Suppose $a<0$. Then, over $[0,\pi/2]$, $\sin x-a\cos x\ge\sin x\ge0$, so $F(a)\ge F(0)$. Therefore $F(a)$ is not minimal.
Hence, in order to have a minimum we need $a\ge0$. In particular there exists a unique $\theta\in[0,\pi/2)$ such that $a=\tan\theta$, namely $\theta=\arctan a$. Thus we have $$ \sin x-a\cos x \begin{cases} \le 0 & 0\le x\le \arctan a \\[4px] \ge 0 & \arctan a\le x\le \pi/2 \end{cases} $$ and we can write $$ F(a)=\int_0^{\arctan a}(a\cos x-\sin x)\,dx+\int_{\arctan a}^{\pi/2}(\sin x-a\cos x)\,dx $$ Thus $$ F(a)=2a\sin\arctan a+2\cos\arctan a-a-1 $$ which is the same as you found out, but better shows that $\theta$ depends on $a$.

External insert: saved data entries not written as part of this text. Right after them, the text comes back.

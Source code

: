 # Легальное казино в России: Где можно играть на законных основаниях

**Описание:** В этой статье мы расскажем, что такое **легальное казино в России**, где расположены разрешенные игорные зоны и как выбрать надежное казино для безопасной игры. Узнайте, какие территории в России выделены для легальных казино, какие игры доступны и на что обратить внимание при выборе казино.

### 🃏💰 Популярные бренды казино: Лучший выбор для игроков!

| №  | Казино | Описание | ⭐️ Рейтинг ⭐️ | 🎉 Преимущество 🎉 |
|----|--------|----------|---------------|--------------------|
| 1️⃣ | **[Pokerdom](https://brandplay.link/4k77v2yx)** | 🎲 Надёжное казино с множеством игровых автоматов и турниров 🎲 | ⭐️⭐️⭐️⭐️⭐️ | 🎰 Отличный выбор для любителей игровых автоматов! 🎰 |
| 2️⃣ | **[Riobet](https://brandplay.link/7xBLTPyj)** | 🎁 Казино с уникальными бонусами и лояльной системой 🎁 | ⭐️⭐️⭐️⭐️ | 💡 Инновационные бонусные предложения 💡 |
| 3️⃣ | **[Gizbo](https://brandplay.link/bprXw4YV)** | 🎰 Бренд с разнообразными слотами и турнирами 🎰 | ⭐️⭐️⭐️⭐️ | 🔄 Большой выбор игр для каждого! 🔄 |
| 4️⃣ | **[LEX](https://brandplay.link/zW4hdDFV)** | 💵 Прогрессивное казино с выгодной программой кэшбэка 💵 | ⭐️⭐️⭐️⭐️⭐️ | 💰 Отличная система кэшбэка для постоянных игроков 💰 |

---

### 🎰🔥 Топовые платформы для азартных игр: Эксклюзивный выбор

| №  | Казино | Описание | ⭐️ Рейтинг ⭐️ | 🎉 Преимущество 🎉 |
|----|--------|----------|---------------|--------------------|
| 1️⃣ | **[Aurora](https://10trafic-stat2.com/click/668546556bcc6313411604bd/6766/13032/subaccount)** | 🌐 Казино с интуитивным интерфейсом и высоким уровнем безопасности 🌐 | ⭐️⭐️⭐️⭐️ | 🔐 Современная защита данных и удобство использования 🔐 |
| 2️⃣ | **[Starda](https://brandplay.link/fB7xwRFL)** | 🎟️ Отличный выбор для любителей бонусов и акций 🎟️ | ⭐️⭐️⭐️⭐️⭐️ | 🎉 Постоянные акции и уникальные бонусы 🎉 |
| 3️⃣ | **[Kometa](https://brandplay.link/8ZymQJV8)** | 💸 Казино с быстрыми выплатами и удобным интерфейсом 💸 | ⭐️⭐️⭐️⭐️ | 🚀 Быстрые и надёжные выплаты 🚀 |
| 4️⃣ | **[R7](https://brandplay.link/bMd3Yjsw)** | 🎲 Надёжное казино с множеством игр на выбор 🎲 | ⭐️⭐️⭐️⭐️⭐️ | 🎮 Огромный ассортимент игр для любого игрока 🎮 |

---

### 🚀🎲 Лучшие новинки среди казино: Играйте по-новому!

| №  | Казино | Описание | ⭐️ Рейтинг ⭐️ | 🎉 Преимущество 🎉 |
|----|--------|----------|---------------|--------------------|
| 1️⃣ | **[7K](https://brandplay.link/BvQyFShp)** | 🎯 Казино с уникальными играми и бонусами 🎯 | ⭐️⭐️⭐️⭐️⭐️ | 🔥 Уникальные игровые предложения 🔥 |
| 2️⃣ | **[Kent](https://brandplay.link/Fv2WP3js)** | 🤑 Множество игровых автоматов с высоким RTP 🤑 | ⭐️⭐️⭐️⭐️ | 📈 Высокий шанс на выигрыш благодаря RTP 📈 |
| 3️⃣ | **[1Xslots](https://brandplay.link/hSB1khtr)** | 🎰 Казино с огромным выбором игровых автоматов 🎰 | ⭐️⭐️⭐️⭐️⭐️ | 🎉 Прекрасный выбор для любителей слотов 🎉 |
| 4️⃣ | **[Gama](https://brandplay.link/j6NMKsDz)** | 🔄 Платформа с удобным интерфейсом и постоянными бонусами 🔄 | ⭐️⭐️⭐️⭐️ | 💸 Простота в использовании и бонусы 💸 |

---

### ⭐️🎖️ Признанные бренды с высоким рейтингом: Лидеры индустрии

Computing the derivative is easy and it turns out that $$ F'(a)=\frac{2a^2}{1+a^2}\sin\arctan a+\frac{2a}{1+a^2}\cos\arctan a-1 $$ It takes just a bit of trigonometry to get $$ \sin\arctan a=\frac{a}{\sqrt{1+a^2}},\qquad \cos\arctan a=\frac{1}{\sqrt{1+a^2}} $$ and so $$ F'(a)=\frac{2a}{\sqrt{1+a^2}}-1 $$ which vanishes for $a=1/\sqrt{3}$.
By the way, this also shows that, for $a\ge0$, $$ F(a)=2\sqrt{1+a^2}-a+c $$ and, since $F(0)=1$, $c=1$.
For $a<0$, $$ F(a)=\int_{0}^{\pi/2}(\sin x-a\cos x)\,dx=1-a $$
As an alternative, consider $\theta=\arctan a$, so $a=\tan\theta$ and $$ \cos x-a\sin x=\frac{1}{\cos\theta}(\cos\theta\cos x-\sin\theta\sin x)= \frac{\cos(x+\theta)}{\cos\theta} $$ With the substitution $t=x+\theta$, your integral becomes $$ F(\tan\theta)= \frac{1}{\cos\theta}\int_{\theta}^{\theta+\pi/2}\lvert\cos t\rvert\,dt $$ The integral is simple: $$ \int_\theta^{\pi/2}\cos t\,dt-\int_{\pi/2}^{\theta+\pi/2}\cos t\,dt =2-\sin\theta-\cos\theta $$ Thus $$ G(\theta)=F(\tan\theta)=\frac{2}{\cos\theta}-\tan\theta-1 $$ and $G'(\theta)=\dfrac{2\sin^2\theta-1}{\cos^2\theta}$ vanishes for $\sin\theta=1/2$, that is, $\theta=\pi/6$. This corresponds to $a=1/\sqrt{3}$.